Original Article
Subject Categories: Tumor Biology
Journal of Investigative Dermatology (2006) 126, 2308–2315. doi:10.1038/sj.jid.5700375; published online 25 May 2006
Are Keratoacanthomas Variants of Squamous Cell Carcinomas? A Comparison of Chromosomal Aberrations by Comparative Genomic Hybridization
Ole Petter F Clausen1,7, Hans Christian D Aass1,7, Marzieh Beigi1, Karin J Purdie2, Charlotte M Proby2, Victoria L Brown2, Morten Mattingsdal3, Francesca Micci4, Steen Kølvraa5,6, Lars Bolund5 and Paula M DeAngelis1
- 1Institute and Department of Pathology, Rikshospitalet, University of Oslo, Oslo, Norway
- 2Centre for Cutaneous Research, Bart's and The London Queen Mary's School of Medicine and Dentistry, University of London, and Cancer Research UK Skin Tumour Laboratory, London, UK
- 3Department of Medical Genetics, Ullevål University Hospital, Oslo, Norway
- 4Department of Cancer Genetics, The Norwegian Radium Hospital, Oslo, Norway
- 5Institute of Human Genetics, University of Aarhus, Aarhus, Denmark
- 6Department of Clinical Genetics, Vejle Hospital, Vejle, Denmark
Correspondence: Dr Ole Petter F. Clausen, Institute and Department of Pathology, Rikshospitalet, Sognsvannsvn.20, Oslo 0027, Norway. E-mail: ole.petter.clausen@rikshospitalet.no
7These authors contributed equally to this work.

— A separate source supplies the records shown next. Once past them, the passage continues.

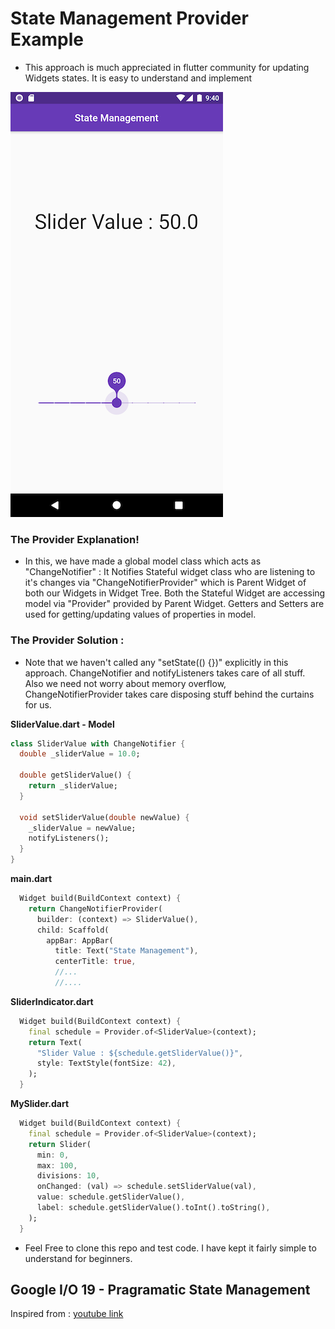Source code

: # State Management Provider Example

- This approach is much appreciated in flutter community for updating Widgets states. It is easy to understand and implement

![SnapShot](./snap.png)

### The Provider Explanation!

- In this, we have made a global model class which acts as "ChangeNotifier" : It Notifies Stateful widget class who are listening to it's changes via "ChangeNotifierProvider" which is Parent Widget of both our Widgets in Widget Tree. Both the Stateful Widget are accessing model via "Provider" provided by Parent Widget. Getters and Setters are used for getting/updating values of properties in model.

### The Provider Solution : 

- Note that we haven't called any "setState(() {})" explicitly in this approach. ChangeNotifier and notifyListeners takes care of all stuff. Also we need not worry about memory overflow, ChangeNotifierProvider takes care disposing stuff behind the curtains for us.

**SliderValue.dart - Model**
```dart
class SliderValue with ChangeNotifier {
  double _sliderValue = 10.0;

  double getSliderValue() {
    return _sliderValue;
  }

  void setSliderValue(double newValue) {
    _sliderValue = newValue;
    notifyListeners();
  }
}
```

**main.dart**
```dart
  Widget build(BuildContext context) {
    return ChangeNotifierProvider(
      builder: (context) => SliderValue(),
      child: Scaffold(
        appBar: AppBar(
          title: Text("State Management"),
          centerTitle: true,
          //...
          //....
```

**SliderIndicator.dart**
```dart
  Widget build(BuildContext context) {
    final schedule = Provider.of<SliderValue>(context);
    return Text(
      "Slider Value : ${schedule.getSliderValue()}",
      style: TextStyle(fontSize: 42),
    );
  }
```

**MySlider.dart**
```dart
  Widget build(BuildContext context) {
    final schedule = Provider.of<SliderValue>(context);
    return Slider(
      min: 0,
      max: 100,
      divisions: 10,
      onChanged: (val) => schedule.setSliderValue(val),
      value: schedule.getSliderValue(),
      label: schedule.getSliderValue().toInt().toString(),
    );
  }
```

- Feel Free to clone this repo and test code. I have kept it fairly simple to understand for beginners.

## Google I/O 19 - Pragramatic State Management

Inspired from : [youtube link](https://youtu.be/d_m5csmrf7I)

Received 9 March 2006; Accepted 4 April 2006; Published online 25 May 2006.
Abstract
Keratoacanthoma (KA) is a benign keratinocytic neoplasm that usually presents as a solitary nodule on sun-exposed areas, develops within 6–8 weeks and spontaneously regresses after 3–6 months. KAs share features such as infiltration and cytological atypia with squamous cell carcinomas (SCCs). Furthermore, there are reports of KAs that have metastasized, invoking the question of whether or not KA is a variant of SCC. To date no reported criteria are sensitive enough to discriminate reliably between KA and SCC, and consequently there is a clinical need for discriminating markers. We screened fresh frozen material from 132 KAs and 37 SCCs for gross chromosomal aberrations by using comparative genomic hybridization (CGH). Forty-nine KAs (37.1%) and 31 SCCs (83.7%) showed genomic aberrations, indicating a higher degree of chromosomal instability in SCCs. Gains of chromosomal material from 1p, 14q, 16q, 20q, and losses from 4p were seen significantly more frequently in SCCs compared with KAs (P-values 0.0033, 0.0198, 0.0301, 0.0017, and 0.0070), whereas loss from 9p was seen significantly more frequently in KAs (P-value 0.0434). The patterns of recurrent aberrations were also different in the two types of neoplasms, pointing to different genetic mechanisms involved in their developments.
Abbreviations:
CGH, comparative genomic hybridization; KA, keratoacanthoma; SCC, squamous cell carcinoma.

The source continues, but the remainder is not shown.